Whittaker-Henderson Smoother for Long Satellite Image Time Series Interpolation
Summary: arXiv:2604.00048v1 Announce Type: cross
Abstract
The Whittaker smoother has emerged as a prominent method for pre-processing satellite image time series. However, two significant limitations hinder its performance: the requirement to individually tune the smoothing parameter for each pixel and the assumption of homoscedastic noise, which mandates uniform smoothing throughout the temporal dimension. This paper explores solutions to these challenges by reformulating the Whittaker smoother as a differentiable neural layer. In this innovative framework, a neural network infers the smoothing parameter, thus eliminating the need for manual tuning.
Key Innovations
The study introduces several key advancements in the application of the Whittaker smoother:
- Neural Network Inference: The smoothing parameter is dynamically inferred by a neural network, allowing for more accurate and context-sensitive smoothing across various pixels.
- Heteroscedastic Noise Handling: The framework is extended to accommodate heteroscedastic noise through a time-varying regularization. This capability enables the degree of smoothing to adapt locally throughout the time series, addressing variations in noise characteristics.

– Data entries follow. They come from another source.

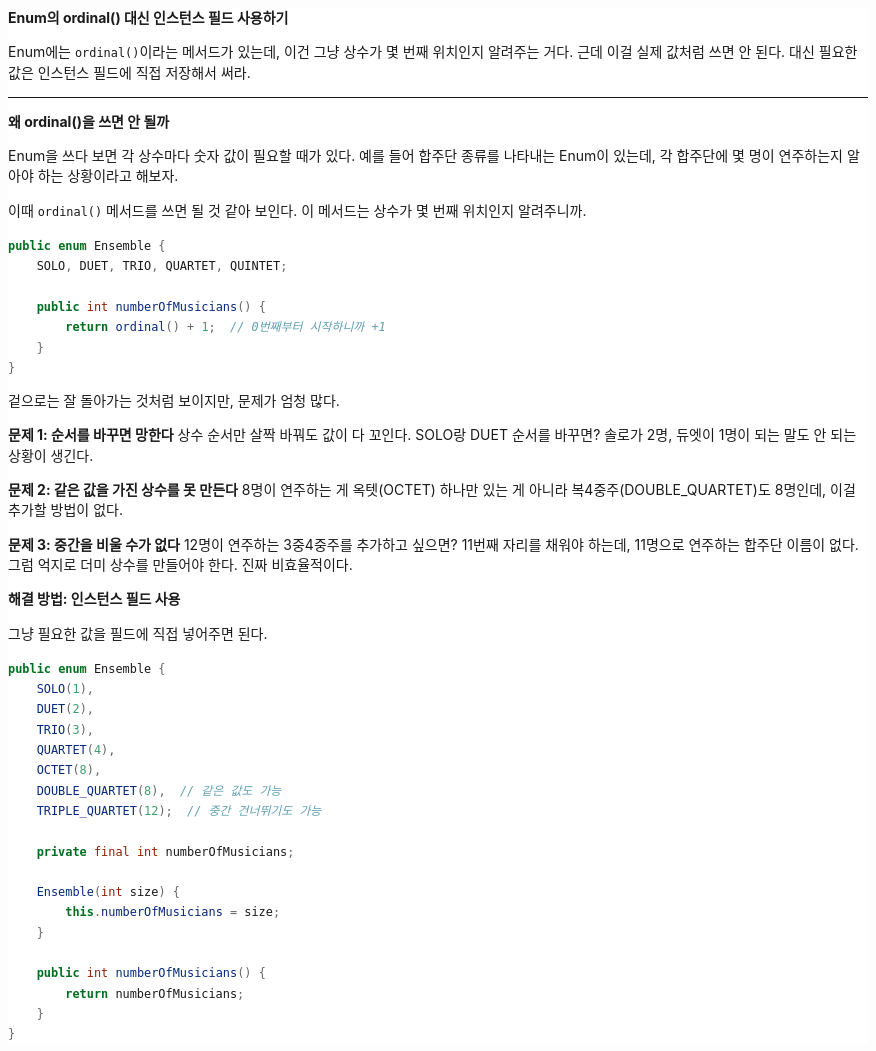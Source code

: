 **Enum의 ordinal() 대신 인스턴스 필드 사용하기**

Enum에는 `ordinal()`이라는 메서드가 있는데, 이건 그냥 상수가 몇 번째 위치인지 알려주는 거다. 근데 이걸 실제 값처럼 쓰면 안 된다. 대신 필요한 값은 인스턴스 필드에 직접 저장해서 써라.

---

**왜 ordinal()을 쓰면 안 될까**

Enum을 쓰다 보면 각 상수마다 숫자 값이 필요할 때가 있다. 예를 들어 합주단 종류를 나타내는 Enum이 있는데, 각 합주단에 몇 명이 연주하는지 알아야 하는 상황이라고 해보자.

이때 `ordinal()` 메서드를 쓰면 될 것 같아 보인다. 이 메서드는 상수가 몇 번째 위치인지 알려주니까.

```java
public enum Ensemble {
    SOLO, DUET, TRIO, QUARTET, QUINTET;

    public int numberOfMusicians() {
        return ordinal() + 1;  // 0번째부터 시작하니까 +1
    }
}
```

겉으로는 잘 돌아가는 것처럼 보이지만, 문제가 엄청 많다.

**문제 1: 순서를 바꾸면 망한다**
상수 순서만 살짝 바꿔도 값이 다 꼬인다. SOLO랑 DUET 순서를 바꾸면? 솔로가 2명, 듀엣이 1명이 되는 말도 안 되는 상황이 생긴다.

**문제 2: 같은 값을 가진 상수를 못 만든다**
8명이 연주하는 게 옥텟(OCTET) 하나만 있는 게 아니라 복4중주(DOUBLE_QUARTET)도 8명인데, 이걸 추가할 방법이 없다.

**문제 3: 중간을 비울 수가 없다**
12명이 연주하는 3중4중주를 추가하고 싶으면? 11번째 자리를 채워야 하는데, 11명으로 연주하는 합주단 이름이 없다. 그럼 억지로 더미 상수를 만들어야 한다. 진짜 비효율적이다.

**해결 방법: 인스턴스 필드 사용**

그냥 필요한 값을 필드에 직접 넣어주면 된다.

```java
public enum Ensemble {
    SOLO(1),
    DUET(2),
    TRIO(3),
    QUARTET(4),
    OCTET(8),
    DOUBLE_QUARTET(8),  // 같은 값도 가능
    TRIPLE_QUARTET(12);  // 중간 건너뛰기도 가능

    private final int numberOfMusicians;

    Ensemble(int size) {
        this.numberOfMusicians = size;
    }

    public int numberOfMusicians() {
        return numberOfMusicians;
    }
}
```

- Memory-Efficient Implementation: A sparse and fully differentiable implementation is proposed, leveraging the symmetric banded structure of the underlying linear system via Cholesky factorization. This implementation is designed for large-scale processing while maintaining efficiency in memory usage.
Performance Evaluation
Benchmarks conducted on GPU demonstrate that the proposed implementation significantly outperforms standard dense linear solvers in both speed and memory consumption. These enhancements are critical for handling extensive satellite image datasets, which are commonplace in remote sensing and environmental monitoring.
Validation and Results
The approach was validated on satellite image time series (SITS) acquired over the French metropolitan territory from 2016 to 2024. The results affirm the feasibility of large-scale heteroscedastic Whittaker smoothing, showcasing its potential for real-world applications in satellite image processing.
Conclusion
While the new method exhibits notable improvements, reconstruction differences from the homoscedastic baseline are observed to be limited. This suggests that the transformer architecture employed for smoothing parameter estimation may not possess the temporal precision necessary to effectively capture abrupt noise variations, such as single-day cloud contamination. Further research is warranted to enhance the model’s sensitivity to such variations, potentially leading to more robust and reliable satellite image time series interpolation.